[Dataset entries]
+ + + + +
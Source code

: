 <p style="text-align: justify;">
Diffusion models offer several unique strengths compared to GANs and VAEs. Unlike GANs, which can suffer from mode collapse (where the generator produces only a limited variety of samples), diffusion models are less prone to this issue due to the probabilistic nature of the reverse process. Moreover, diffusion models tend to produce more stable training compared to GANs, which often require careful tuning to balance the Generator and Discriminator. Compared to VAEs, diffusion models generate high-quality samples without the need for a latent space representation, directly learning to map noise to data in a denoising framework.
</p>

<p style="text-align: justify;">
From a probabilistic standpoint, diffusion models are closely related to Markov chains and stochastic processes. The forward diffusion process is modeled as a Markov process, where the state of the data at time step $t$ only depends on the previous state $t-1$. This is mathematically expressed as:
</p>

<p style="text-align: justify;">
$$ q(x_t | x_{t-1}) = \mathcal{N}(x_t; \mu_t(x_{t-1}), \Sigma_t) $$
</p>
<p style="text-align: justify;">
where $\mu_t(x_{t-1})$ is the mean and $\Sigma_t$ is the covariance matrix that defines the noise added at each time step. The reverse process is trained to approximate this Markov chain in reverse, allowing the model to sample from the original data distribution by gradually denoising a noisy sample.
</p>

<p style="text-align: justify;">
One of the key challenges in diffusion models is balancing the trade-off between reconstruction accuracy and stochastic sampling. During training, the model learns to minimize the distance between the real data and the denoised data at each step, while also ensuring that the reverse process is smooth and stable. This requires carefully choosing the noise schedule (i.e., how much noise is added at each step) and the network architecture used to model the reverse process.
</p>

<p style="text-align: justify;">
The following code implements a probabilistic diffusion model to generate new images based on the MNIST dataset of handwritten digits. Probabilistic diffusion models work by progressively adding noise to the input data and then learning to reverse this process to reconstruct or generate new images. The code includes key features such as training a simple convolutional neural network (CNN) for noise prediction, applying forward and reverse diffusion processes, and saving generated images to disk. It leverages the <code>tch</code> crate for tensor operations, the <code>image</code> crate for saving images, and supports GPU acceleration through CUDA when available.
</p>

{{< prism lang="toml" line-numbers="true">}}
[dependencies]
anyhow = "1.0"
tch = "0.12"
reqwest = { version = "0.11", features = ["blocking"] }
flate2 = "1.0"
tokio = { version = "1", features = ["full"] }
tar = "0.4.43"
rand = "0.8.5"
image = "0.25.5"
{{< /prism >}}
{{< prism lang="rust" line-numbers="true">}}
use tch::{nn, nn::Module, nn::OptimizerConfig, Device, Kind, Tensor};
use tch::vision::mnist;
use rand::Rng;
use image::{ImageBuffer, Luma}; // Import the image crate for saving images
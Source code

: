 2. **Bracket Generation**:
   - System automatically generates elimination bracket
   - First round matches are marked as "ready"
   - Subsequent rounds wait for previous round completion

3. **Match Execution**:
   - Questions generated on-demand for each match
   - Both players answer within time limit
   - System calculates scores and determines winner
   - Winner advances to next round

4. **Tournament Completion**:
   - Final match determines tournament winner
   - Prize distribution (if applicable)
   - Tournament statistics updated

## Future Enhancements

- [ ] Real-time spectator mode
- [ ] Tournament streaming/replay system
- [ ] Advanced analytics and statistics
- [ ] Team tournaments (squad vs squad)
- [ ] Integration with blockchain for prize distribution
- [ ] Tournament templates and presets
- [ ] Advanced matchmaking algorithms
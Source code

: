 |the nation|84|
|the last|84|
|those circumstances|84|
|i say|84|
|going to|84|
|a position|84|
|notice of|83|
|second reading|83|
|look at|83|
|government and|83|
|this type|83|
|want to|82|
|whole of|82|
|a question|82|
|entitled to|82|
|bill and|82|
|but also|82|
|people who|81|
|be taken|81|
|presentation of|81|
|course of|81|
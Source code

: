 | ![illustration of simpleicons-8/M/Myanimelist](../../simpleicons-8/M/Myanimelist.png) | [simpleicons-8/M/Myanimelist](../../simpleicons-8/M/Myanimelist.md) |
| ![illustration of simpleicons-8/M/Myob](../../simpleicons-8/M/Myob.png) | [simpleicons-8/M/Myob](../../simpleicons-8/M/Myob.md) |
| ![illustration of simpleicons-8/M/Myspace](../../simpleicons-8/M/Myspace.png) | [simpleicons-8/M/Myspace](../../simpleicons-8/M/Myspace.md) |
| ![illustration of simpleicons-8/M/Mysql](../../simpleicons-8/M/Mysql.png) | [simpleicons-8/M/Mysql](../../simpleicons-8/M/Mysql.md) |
+ + + + +
● Problem to work on: In the records above, which lines hold the string "stochastic"? Copy each one.

● Output for this task:
From a probabilistic standpoint, diffusion models are closely related to Markov chains and stochastic processes. The forward diffusion process is modeled as a Markov process, where the state of the data at time step $t$ only depends on the previous state $t-1$. This is mathematically expressed as:
One of the key challenges in diffusion models is balancing the trade-off between reconstruction accuracy and stochastic sampling. During training, the model learns to minimize the distance between the real data and the denoised data at each step, while also ensuring that the reverse process is smooth and stable. This requires carefully choosing the noise schedule (i.e., how much noise is added at each step) and the network architecture used to model the reverse process.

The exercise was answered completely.